It’s not that courts can’t make these calculations. It’s that they won’t. Since they won’t, lawyers can continue to threaten pro se litigants, and pro se litigants will continue to get nothing for the work they’ve done to win a case.
What You Can Do About Attorney Threats
Anytime an attorney gets to the point of bullying you, you’re doing something right. You’re not supposed to have gotten this far in the case. Most of the time, the threat of attorney’s fees is just that. A threat. Below are some options to consider in light of an attorney fee threat.
- If you get a motion for attorney’s fees, persuade the judge that your claim or defense had merit, and granting your opponent attorney’s fees in light of that is a due process violation. There is case law to back you up.

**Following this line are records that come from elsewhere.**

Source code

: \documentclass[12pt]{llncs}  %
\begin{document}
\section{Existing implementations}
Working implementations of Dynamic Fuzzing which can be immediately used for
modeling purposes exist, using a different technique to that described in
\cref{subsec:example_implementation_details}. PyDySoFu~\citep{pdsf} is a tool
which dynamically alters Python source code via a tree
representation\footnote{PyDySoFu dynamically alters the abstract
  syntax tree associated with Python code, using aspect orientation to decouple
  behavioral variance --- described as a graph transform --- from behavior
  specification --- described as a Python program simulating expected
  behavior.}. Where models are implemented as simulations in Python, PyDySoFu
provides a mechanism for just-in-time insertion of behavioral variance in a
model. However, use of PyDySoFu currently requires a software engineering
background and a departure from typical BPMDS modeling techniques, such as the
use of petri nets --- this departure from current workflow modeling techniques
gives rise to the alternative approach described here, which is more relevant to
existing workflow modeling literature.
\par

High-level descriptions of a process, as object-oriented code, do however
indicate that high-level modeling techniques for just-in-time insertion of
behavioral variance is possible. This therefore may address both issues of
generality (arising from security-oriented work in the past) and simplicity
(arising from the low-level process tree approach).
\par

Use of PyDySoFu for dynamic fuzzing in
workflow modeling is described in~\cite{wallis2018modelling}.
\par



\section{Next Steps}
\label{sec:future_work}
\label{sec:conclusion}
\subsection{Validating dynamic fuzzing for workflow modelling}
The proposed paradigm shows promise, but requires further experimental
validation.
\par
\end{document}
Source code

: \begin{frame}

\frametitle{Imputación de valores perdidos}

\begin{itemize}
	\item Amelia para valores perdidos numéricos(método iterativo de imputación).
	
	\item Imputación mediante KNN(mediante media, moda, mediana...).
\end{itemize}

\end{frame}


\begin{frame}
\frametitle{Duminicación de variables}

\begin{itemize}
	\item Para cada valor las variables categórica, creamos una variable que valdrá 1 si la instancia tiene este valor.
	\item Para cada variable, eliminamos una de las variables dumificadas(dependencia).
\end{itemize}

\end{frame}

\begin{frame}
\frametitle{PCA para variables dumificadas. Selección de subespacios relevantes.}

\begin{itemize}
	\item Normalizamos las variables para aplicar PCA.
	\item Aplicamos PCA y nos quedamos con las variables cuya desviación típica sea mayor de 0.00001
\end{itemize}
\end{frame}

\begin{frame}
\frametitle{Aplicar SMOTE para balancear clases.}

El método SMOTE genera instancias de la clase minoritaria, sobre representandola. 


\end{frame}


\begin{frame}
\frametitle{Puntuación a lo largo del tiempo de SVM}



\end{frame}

- Then, at the hearing, make the attorneys prove the value of their services. Did that deposition really have to take place? Did they have to fly to Miami to get evidence? Oftentimes, this argument will help to reduce fees.
- If you get a judgment against you, pay the fees a little at a time. A gleeful lawyer will typically work with you on this.
- Appeal an attorney’s fees judgment against you with a due process argument. Keep in mind, this may cost more money.
- If you’re comfortable with it, walk away from a judgment, and let your opponent’s lawyer come after you for the money. Sometimes they will, sometimes they won’t.
If you win a judgment, move for litigation fees in addition to court costs. Argue the value of your time in litigating the case. Depending on the judge and jurisdiction, you may have a chance of getting it.
Oftentimes, attorney’s fees are just a threat. If you have a meritorious case that’s worth fighting for, don’t be bullied. Perseverance might be the better choice than retreat.